The advanced wound care industry group is made up of member companies from the two main trade associations, the Association of British HealthTech Industries (ABHI) and Surgical Dressings Manufacturers Association (SDMA), who are both aligned to improving outcomes for people with wounds. Existing evidence such as Guest et al (2016) indicates that both improved clinical and economic outcomes are achievable if the right strategies are implemented across the healthcare system. 

We support the overarching aims of the National Wound Care Strategy Programme (NWCSP) to improve wound care pathways and look forward to presenting the voice of industry further during the development of the NWCSP.

We believe it is important that the NHS, including local healthcare providers look end to end across the healthcare system, at the overall cost of wound care. Once the cost of delivering wound care to a local population is transparently understood, then the focus can shift to where changes can be made. Evidence from Guest et al (2015) has shown that up to 80% of the cost of wound care is generally associated with clinical time. The lowest cost dressing does not always result in a lower overall cost of wound care to the system and could in fact make it worse (Guest et al, 2017). Worse means that costs to the healthcare system increase. This can happen as a product bought solely for low price may not be effective. For example, a low cost dressing may need to be changed more often or not perform as effectively, thus increasing consumption and/or resulting in delayed healing. These factors combine to increase financial and clinical burden, as well as impacting negatively upon the patient’s quality of life (Guest et al, 2017). 

NHS Supply Chain along with the Category Towers are tasked with defining a strategy which requires Supply Chain Coordination Limited (SCCL) approval. The agreed strategy defines the approach to market and the expected outcomes of the procurement process. For established technologies, the procurement strategy is usually heavily weighted toward price, with limited consideration given to elements such as the impact on the total cost of care, clinical and patient outcomes or supply chain resilience.

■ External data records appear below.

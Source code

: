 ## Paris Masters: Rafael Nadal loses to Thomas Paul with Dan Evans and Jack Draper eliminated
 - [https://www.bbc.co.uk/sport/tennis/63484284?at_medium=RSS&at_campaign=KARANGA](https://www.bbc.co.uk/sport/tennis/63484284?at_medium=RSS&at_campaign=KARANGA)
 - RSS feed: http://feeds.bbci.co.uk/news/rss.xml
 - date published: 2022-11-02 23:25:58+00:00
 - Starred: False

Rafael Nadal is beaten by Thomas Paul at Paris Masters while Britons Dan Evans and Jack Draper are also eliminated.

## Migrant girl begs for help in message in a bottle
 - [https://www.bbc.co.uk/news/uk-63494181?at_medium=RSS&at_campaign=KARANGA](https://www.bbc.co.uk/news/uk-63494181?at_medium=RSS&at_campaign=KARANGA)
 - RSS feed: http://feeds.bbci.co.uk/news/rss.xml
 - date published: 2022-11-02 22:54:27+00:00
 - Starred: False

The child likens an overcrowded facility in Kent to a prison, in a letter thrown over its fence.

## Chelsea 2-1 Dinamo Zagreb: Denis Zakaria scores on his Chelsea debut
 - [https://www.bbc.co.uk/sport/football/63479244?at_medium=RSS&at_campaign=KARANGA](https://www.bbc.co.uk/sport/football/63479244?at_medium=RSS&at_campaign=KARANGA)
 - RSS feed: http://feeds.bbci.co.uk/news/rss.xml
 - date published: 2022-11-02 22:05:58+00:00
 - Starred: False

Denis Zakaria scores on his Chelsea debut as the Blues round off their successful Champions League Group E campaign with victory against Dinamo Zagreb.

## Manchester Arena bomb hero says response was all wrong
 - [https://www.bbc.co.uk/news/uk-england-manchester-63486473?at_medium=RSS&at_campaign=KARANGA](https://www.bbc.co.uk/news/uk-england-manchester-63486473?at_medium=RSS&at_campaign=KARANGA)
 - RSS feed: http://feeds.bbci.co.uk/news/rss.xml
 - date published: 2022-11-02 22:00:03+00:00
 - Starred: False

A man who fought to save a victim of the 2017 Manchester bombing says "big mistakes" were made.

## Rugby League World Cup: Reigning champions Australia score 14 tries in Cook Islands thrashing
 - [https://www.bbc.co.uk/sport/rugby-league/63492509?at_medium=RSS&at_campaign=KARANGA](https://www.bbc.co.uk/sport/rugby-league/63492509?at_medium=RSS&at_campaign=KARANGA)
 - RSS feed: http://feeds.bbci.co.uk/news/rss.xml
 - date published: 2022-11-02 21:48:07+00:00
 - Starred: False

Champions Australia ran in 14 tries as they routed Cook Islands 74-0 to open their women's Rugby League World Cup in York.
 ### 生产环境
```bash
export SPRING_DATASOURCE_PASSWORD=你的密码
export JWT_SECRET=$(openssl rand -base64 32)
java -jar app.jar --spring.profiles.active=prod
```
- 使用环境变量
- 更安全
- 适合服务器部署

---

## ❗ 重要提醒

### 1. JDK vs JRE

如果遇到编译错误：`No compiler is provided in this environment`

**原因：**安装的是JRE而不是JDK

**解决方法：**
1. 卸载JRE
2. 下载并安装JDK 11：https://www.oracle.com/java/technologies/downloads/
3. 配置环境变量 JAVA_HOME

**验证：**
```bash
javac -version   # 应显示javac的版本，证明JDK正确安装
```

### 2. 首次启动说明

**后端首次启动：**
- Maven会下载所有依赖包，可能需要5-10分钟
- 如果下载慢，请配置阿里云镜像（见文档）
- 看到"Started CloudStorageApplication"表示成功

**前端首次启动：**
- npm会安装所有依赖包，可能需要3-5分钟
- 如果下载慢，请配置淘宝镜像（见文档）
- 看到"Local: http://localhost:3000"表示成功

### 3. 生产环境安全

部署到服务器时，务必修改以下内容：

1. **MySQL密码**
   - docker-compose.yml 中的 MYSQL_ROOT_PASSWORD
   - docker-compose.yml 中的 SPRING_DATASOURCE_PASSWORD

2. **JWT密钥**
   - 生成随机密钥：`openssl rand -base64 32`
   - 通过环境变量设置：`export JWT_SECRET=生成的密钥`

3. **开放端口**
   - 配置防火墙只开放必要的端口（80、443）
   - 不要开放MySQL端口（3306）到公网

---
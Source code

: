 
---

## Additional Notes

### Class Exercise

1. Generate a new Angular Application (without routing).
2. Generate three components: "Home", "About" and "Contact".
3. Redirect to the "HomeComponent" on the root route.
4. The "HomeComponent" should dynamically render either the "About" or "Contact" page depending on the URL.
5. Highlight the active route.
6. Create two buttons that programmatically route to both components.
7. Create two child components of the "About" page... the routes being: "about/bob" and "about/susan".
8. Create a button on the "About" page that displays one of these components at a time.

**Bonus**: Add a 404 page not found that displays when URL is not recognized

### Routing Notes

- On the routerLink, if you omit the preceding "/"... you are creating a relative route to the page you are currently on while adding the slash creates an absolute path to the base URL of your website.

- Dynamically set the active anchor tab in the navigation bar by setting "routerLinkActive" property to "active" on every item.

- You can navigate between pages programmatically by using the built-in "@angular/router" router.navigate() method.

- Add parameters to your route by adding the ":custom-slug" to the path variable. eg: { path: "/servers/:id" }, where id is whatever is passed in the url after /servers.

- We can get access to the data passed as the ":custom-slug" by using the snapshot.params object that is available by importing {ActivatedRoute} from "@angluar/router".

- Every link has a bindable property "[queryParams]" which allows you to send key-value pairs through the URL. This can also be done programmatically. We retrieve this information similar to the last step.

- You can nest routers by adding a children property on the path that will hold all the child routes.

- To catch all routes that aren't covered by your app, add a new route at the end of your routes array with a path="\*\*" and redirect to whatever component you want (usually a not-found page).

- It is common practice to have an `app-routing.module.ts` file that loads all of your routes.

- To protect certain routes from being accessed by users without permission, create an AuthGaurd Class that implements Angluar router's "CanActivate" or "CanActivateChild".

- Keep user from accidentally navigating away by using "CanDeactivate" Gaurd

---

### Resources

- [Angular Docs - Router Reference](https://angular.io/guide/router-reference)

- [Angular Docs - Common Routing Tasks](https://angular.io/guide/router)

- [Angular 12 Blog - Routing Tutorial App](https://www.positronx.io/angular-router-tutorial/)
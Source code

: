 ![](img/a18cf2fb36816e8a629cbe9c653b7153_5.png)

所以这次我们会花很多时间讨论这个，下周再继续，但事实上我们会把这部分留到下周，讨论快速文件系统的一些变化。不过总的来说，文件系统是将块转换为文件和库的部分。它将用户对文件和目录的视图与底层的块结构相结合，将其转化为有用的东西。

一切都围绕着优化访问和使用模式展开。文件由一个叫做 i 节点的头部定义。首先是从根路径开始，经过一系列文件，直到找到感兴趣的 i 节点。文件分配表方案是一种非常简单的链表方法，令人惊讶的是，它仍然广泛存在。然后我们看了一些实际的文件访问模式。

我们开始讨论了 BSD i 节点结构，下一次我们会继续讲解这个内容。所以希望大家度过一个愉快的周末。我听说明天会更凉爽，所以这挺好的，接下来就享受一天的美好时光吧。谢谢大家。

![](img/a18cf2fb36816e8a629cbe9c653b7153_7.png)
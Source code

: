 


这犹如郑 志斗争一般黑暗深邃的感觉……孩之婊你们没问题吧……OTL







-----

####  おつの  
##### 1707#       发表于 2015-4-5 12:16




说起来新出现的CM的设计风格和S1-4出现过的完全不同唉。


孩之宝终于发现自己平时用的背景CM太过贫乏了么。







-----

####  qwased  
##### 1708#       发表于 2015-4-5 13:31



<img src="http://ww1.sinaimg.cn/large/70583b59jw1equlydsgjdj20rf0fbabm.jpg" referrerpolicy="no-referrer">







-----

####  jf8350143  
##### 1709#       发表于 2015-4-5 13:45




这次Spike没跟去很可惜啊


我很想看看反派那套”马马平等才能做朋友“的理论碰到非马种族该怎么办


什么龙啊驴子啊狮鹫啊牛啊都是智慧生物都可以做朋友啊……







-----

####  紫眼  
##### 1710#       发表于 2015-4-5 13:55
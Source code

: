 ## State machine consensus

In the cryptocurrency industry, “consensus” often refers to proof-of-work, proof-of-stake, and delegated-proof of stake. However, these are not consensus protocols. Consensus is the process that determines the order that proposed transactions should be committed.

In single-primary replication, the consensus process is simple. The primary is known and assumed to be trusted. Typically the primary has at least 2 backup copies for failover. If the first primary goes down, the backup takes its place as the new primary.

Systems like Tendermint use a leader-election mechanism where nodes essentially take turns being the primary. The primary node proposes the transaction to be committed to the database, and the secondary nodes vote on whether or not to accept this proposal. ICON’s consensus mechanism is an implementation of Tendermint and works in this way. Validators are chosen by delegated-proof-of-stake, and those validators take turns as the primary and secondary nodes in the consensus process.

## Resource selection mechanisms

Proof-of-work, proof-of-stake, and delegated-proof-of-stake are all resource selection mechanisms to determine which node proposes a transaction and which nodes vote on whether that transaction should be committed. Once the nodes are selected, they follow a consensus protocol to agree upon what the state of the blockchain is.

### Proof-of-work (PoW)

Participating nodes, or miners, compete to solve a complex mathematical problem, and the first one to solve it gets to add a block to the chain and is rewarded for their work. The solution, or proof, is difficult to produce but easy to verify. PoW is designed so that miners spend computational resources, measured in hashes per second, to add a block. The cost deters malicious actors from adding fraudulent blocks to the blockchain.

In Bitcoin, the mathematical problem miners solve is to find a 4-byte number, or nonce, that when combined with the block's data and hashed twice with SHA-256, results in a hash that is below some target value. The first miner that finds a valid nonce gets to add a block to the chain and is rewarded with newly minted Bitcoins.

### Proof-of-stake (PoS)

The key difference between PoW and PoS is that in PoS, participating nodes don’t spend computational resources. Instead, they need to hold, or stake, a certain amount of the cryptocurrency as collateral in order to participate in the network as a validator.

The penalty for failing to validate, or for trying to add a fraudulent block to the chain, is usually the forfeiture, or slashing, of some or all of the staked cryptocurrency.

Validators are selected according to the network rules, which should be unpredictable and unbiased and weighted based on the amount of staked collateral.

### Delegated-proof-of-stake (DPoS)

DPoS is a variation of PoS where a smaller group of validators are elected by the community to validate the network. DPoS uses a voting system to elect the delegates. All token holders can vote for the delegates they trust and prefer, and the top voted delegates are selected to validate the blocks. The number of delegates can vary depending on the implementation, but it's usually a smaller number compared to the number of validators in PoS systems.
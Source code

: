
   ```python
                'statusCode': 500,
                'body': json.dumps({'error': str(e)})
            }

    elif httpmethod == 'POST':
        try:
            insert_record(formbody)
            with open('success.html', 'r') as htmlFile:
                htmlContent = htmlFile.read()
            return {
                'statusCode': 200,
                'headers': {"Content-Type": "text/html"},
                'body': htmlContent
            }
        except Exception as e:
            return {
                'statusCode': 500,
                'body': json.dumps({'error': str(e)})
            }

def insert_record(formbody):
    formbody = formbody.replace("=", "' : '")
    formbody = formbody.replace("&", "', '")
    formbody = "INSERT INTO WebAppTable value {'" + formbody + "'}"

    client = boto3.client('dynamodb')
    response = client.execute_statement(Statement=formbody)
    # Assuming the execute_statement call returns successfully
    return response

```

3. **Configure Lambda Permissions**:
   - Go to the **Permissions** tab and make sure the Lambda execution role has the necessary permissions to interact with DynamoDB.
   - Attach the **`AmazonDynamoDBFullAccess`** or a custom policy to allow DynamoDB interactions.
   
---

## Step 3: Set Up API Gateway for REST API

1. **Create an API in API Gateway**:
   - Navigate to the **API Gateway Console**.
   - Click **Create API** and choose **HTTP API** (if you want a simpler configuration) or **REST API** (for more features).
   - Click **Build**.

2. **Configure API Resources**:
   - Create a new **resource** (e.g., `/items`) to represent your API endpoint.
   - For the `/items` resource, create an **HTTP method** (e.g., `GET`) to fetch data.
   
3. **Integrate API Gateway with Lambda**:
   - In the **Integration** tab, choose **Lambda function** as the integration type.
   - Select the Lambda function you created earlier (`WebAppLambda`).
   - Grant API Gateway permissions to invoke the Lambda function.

For new, innovative technologies, additional consideration is sometimes given to these factors. Ultimately, there is a risk that clinicians will have to compromise on patients’ care as the products made available to them have been chosen using a limited set of criteria.

The NHS healthcare system also needs to give due consideration to what is both relevant and possible in terms of the evidence. Industry is concerned that procurement activity does not always take into account good quality evidence that comes below the preferred, gold standard randomized, controlled trial (RCT) in the evidence pyramid. The industry group feels that an evidence reset is required in this respect. While not dismissing the role of the RCT in evidence generation, we feel the practicalities and limitations of this type of evidence should be acknowledged, and more weight given to real-world evidence that is collected during product assessment. It seems the NWCSP calls for and sets a high a bar as possible for evidence, but procurement strategies do not always value this.
In recent feedback to the National Institute for Health and Care Excellence (NICE), ABHI proposed that established evidence hierarchies are considered routinely rather than the current situation, which seems to largely dismiss non-RCT evidence. We are currently awaiting a response.
Choice, specifically in relation to products, is also a subject of debate. The industry group supports the clinical view that choice is paramount for clinicians. Clinicians have the responsibility of making instant decisions, based upon individual patient needs. The panel discussion confirmed that clinicians believe this choice is being taken away from them by procurement activities.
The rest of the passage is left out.